[Saved entries]
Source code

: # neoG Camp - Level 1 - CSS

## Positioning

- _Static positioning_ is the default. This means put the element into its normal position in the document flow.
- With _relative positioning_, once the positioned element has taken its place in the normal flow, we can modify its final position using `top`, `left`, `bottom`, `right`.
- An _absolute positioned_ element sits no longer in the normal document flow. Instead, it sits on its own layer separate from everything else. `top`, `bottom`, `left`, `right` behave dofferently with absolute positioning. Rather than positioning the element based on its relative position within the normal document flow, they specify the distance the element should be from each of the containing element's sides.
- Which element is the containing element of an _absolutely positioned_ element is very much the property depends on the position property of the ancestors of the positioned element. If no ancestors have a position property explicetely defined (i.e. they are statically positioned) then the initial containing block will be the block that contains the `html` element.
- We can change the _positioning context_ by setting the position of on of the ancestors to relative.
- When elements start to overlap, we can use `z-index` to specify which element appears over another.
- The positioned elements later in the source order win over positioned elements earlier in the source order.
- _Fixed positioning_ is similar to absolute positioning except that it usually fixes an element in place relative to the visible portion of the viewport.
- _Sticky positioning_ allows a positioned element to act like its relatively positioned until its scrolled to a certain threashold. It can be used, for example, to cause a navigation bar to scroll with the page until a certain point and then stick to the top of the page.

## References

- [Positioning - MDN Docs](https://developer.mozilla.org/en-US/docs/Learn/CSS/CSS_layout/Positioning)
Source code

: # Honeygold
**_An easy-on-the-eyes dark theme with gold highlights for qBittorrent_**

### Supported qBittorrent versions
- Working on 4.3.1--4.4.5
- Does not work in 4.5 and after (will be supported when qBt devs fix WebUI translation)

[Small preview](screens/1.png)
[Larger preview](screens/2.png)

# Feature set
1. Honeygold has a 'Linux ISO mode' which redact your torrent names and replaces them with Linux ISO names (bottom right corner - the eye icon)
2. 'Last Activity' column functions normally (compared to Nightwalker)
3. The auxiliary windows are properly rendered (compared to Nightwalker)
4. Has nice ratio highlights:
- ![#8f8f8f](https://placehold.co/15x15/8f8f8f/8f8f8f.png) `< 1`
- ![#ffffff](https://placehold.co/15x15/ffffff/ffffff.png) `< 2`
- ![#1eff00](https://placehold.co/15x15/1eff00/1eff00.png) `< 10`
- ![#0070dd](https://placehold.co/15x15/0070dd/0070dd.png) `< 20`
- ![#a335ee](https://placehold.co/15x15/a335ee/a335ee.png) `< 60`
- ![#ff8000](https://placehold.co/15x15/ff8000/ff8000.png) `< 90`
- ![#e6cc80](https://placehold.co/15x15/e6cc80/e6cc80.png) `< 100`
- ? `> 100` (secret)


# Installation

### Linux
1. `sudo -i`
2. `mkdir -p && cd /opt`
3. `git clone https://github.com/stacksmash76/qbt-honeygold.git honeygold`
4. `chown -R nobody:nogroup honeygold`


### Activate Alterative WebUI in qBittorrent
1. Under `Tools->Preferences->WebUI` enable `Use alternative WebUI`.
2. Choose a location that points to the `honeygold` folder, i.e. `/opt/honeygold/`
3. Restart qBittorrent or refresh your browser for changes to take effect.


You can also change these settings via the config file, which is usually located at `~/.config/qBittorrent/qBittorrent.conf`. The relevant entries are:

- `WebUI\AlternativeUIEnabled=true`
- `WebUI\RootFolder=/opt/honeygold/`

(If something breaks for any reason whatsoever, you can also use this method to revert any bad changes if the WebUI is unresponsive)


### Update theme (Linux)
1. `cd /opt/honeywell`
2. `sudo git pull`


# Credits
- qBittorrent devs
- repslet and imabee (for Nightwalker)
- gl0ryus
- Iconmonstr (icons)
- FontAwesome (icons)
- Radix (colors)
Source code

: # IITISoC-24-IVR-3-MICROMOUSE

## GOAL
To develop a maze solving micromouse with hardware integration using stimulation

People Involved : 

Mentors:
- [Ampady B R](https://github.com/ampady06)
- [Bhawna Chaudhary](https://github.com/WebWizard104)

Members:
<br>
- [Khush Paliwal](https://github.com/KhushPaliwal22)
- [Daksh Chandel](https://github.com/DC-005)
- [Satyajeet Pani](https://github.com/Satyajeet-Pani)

[WORK TO BE COMPLETED]
Reproduce only this range: the first line of the data above through the line with "## References", both included, exactly as written.

[EXERCISE RESPONSE]
Source code

: # neoG Camp - Level 1 - CSS

## Positioning

- _Static positioning_ is the default. This means put the element into its normal position in the document flow.
- With _relative positioning_, once the positioned element has taken its place in the normal flow, we can modify its final position using `top`, `left`, `bottom`, `right`.
- An _absolute positioned_ element sits no longer in the normal document flow. Instead, it sits on its own layer separate from everything else. `top`, `bottom`, `left`, `right` behave dofferently with absolute positioning. Rather than positioning the element based on its relative position within the normal document flow, they specify the distance the element should be from each of the containing element's sides.
- Which element is the containing element of an _absolutely positioned_ element is very much the property depends on the position property of the ancestors of the positioned element. If no ancestors have a position property explicetely defined (i.e. they are statically positioned) then the initial containing block will be the block that contains the `html` element.
- We can change the _positioning context_ by setting the position of on of the ancestors to relative.
- When elements start to overlap, we can use `z-index` to specify which element appears over another.
- The positioned elements later in the source order win over positioned elements earlier in the source order.
- _Fixed positioning_ is similar to absolute positioning except that it usually fixes an element in place relative to the visible portion of the viewport.
- _Sticky positioning_ allows a positioned element to act like its relatively positioned until its scrolled to a certain threashold. It can be used, for example, to cause a navigation bar to scroll with the page until a certain point and then stick to the top of the page.

## References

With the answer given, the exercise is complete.